On peut aussi noter que cette théorie illustre une réalité qui, aux yeux de certains chercheurs, est surtout franco-française, l’idée d’un gradient d’urbanité allant de l’hyper-centre au rural en passant par la banlieue et par un large périurbain n’étant pas une réalité généralisable dans le monde et dans les mêmes proportions qu’en France. Si ces gradients sont une clé de lecture intéressante en France, celle-ci ne peut recouvrir des réalités urbaines étrangères (Ch.3, Ch.17). Par exemple, des nations comme les Pays-Bas (Ch.13) connaissent des formes urbaines très différentes de celles que l’on peut rencontrer en France et les clés de lecture de l’urbain s’en trouvent bouleversées. Ce qui est très spécifique à la France, c’est notamment la place forte du périurbain, où un français sur cinq vit (Charmes, 2011). De même ce gradient qui irait d’un centre à la périphérie, place clairement le périurbain au second plan. Ce qui est perçu comme problématique par certains (Ch.13), notamment dans la mesure où le périurbain recoupe des situations morphologiques et sociales très diverses rendant difficile, voire impossible, une lecture du périurbain au prisme des gradients d’urbanité. Nous nous trouvons alors devant la question de la définition même du périurbain qui est largement débattue aujourd’hui (Charmes 2011, Lévy 2013).

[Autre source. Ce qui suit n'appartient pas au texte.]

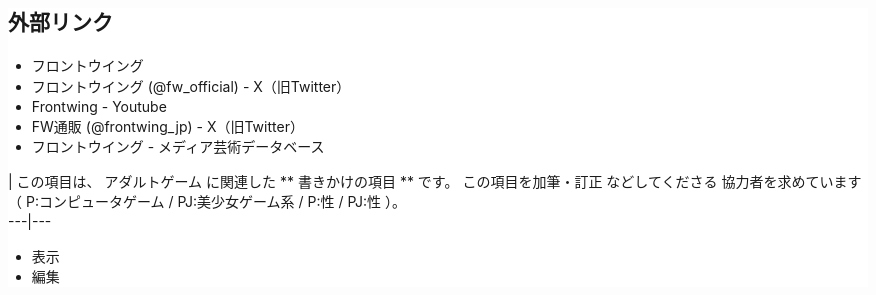 ##  外部リンク



  * フロントウイング 
  * フロントウイング  (@fw_official) -  X（旧Twitter） 
  * Frontwing  \-  Youtube 
  * FW通販  (@frontwing_jp) -  X（旧Twitter） 
  * フロントウイング  \-  メディア芸術データベース 

|  この項目は、  アダルトゲーム  に関連した ** 書きかけの項目  ** です。  この項目を加筆・訂正  などしてくださる  協力者を求めています
（  P:コンピュータゲーム  /  PJ:美少女ゲーム系  /  P:性  /  PJ:性  ）。  
---|---  
  
  * 表示 
  * 編集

Une seconde catégorie de chercheurs est totalement contre cette idée de gradients et on retrouve certains argumentaires proches des arguments précédents. Notamment chez ceux qui estiment que cette théorie des gradients ne peut se tenir tant qu’on n’a pas un consensus très clair sur ce qu’est l’urbanité (Ch.7). Là où les chercheurs de la première catégorie pouvaient tout de même trouver cette idée de gradients intéressante, au moins à des fins critiques, le chercheur 7 rejette cette idée. On retrouve chez ces chercheurs l’argument selon lequel l’idée de gradients d’urbanité serait le symbole du caractère idéologique que revêt aujourd’hui ce terme. Cette idée de gradient serait utilisée pour asseoir scientifiquement la domination de certains espaces, ici des espaces centraux sur les espaces périphériques, notamment périurbain, en dévaluant leur caractère urbain (Ch.6, Ch.11). Ces deux chercheurs se situent dans la droite ligne de l’idée énoncée dans leur réponse à la question 1, à savoir que le mot d’urbanité n’a pas, ou plus, de sens aujourd’hui. Mais on retrouve aussi des arguments plus anecdotiques en apparence sur la fréquence avec laquelle ils sont cités, mais qui sont néanmoins intéressants. C’est notamment l’argument avancé par le chercheur 9 qui explique que ces gradients posent problème dans la mesure où ils se basent exclusivement sur les espaces urbains et pas du tout sur les expériences et les pratiques des individus. Cette attention portée aux individus se retrouvait déjà chez ce chercheur dans la question liée à l’étude de l’urbanité, via la nécessaire dimension individuelle, prise en compte dans les enquêtes. Cette question sur les pratiques des habitants comme éléments essentiels de l’urbanité, plus qu’une simple question spatiale, est justement au cœur du débat entre d’une part Eric Charmes, Lydie Launay et Stéphanie Vermeersch et Jacques Lévy, débat par articles interposés parus dans la Vie des Idées (voir première partie).

Cette question des gradients d’urbanité nous permet de distinguer certaines façons de penser l’urbanité qui apparaissaient déjà dans les analyses précédentes, des distinctions qui sont confirmées ici.